> [EXTRACTED INFORMATION]:
····················

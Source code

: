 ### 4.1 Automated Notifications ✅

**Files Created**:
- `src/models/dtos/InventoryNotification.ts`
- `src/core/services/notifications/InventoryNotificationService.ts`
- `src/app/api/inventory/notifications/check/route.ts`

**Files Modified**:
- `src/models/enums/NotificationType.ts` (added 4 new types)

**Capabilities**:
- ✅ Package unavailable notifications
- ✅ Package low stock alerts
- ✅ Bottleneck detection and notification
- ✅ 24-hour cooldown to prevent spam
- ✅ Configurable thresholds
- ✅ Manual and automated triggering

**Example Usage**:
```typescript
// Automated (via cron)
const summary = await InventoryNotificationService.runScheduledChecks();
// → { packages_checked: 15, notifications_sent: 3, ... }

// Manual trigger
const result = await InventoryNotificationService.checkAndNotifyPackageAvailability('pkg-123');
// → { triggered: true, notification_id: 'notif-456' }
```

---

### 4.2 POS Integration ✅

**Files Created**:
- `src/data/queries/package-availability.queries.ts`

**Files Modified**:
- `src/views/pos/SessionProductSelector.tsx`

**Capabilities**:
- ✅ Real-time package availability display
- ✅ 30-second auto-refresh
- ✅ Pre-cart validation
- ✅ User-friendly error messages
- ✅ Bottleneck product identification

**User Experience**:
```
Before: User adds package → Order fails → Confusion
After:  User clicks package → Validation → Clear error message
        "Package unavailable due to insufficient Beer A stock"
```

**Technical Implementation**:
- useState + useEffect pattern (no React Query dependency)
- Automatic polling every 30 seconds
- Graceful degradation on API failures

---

····················

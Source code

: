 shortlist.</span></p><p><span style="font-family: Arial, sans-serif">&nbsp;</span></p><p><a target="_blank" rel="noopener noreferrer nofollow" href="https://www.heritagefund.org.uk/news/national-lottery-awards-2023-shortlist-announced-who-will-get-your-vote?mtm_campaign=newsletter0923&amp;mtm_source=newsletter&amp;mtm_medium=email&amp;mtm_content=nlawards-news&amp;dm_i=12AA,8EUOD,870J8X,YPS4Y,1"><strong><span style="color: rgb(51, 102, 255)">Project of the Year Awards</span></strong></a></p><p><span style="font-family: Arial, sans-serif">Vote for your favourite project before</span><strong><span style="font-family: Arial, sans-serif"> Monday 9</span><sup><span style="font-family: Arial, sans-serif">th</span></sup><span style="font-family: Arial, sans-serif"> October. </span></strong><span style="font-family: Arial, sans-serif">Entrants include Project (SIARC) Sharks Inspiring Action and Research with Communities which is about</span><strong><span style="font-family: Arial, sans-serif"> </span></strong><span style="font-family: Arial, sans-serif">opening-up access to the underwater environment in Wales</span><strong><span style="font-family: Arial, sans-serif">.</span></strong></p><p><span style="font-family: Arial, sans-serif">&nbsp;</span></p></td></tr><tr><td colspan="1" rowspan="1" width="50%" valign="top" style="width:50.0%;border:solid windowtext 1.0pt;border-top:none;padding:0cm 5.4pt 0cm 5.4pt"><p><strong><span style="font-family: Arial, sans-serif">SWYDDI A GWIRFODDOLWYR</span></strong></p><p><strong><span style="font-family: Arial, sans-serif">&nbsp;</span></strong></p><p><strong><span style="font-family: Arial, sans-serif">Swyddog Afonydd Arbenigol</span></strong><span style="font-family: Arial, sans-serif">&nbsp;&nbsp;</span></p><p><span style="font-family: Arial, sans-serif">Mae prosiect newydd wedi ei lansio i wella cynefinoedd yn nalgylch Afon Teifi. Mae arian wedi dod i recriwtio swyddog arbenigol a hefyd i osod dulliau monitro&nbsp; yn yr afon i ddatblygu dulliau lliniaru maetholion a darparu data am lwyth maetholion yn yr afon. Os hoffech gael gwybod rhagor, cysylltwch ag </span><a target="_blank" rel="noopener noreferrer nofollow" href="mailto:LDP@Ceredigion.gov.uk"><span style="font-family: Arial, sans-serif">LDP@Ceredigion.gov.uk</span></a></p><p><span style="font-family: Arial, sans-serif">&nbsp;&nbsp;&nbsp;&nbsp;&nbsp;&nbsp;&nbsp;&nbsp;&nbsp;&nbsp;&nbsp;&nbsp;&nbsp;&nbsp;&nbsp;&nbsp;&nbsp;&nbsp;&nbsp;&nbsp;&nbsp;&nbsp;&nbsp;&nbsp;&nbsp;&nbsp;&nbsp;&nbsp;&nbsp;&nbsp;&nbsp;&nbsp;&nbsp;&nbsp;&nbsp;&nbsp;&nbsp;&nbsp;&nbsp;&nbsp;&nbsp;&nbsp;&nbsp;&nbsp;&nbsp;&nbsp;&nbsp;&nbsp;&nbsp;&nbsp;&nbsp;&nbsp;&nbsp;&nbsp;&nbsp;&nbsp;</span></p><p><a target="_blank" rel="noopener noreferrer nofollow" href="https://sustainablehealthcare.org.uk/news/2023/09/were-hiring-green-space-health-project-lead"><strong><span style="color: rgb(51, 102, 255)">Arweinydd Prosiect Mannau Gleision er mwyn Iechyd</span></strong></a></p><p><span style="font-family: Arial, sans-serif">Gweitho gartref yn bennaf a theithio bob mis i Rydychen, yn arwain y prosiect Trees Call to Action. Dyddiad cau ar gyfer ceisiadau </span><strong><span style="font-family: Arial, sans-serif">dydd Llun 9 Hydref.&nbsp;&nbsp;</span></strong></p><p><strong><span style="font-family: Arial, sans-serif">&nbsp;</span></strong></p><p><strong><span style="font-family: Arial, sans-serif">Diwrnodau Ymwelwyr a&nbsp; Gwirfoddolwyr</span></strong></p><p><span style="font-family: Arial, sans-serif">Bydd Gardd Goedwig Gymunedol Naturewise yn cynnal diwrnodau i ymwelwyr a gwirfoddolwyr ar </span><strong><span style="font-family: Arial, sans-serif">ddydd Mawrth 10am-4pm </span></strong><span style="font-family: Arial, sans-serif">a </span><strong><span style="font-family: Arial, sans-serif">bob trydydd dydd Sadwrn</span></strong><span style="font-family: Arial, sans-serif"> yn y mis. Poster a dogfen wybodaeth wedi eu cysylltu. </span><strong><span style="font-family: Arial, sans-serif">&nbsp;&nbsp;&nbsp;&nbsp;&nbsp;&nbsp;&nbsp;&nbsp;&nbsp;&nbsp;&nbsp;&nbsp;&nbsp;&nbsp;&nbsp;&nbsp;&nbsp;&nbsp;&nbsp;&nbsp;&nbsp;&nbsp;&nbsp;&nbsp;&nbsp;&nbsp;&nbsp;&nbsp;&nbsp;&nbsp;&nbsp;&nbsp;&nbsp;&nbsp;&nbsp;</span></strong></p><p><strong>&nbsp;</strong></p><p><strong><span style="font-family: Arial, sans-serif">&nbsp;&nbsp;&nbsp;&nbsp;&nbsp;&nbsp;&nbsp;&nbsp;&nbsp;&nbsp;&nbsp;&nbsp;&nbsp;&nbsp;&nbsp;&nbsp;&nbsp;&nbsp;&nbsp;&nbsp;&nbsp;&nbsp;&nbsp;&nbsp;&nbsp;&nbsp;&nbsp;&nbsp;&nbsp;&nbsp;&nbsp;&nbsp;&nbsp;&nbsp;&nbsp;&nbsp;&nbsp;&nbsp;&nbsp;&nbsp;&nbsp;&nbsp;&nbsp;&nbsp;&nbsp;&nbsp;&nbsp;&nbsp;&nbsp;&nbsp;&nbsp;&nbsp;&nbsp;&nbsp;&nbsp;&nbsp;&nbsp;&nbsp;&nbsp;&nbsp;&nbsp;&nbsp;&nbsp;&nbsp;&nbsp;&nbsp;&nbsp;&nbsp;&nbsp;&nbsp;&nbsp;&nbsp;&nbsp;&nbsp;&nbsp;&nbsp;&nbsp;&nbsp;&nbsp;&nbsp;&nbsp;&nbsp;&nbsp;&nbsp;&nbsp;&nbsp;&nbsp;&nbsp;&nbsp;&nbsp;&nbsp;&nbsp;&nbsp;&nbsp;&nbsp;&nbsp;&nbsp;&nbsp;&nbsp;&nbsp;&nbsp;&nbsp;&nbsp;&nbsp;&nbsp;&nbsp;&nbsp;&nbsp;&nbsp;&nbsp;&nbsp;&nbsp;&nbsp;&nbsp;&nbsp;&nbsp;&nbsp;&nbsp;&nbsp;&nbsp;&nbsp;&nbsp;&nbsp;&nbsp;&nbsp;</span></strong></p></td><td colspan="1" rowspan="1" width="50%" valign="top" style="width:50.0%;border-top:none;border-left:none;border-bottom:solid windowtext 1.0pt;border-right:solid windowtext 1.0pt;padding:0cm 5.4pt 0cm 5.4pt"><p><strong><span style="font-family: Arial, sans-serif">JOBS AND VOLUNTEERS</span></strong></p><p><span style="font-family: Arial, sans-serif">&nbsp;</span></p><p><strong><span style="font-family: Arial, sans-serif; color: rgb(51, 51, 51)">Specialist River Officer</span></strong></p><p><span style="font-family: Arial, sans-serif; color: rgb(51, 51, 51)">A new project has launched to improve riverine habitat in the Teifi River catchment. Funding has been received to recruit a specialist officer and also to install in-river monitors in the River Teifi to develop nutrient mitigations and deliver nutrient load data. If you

····················

> [ASSIGNMENT]: Take every line from the data above that holds "stock" and copy it out.

> [THE COMPLETED TASK]:
- ✅ Package low stock alerts
        "Package unavailable due to insufficient Beer A stock"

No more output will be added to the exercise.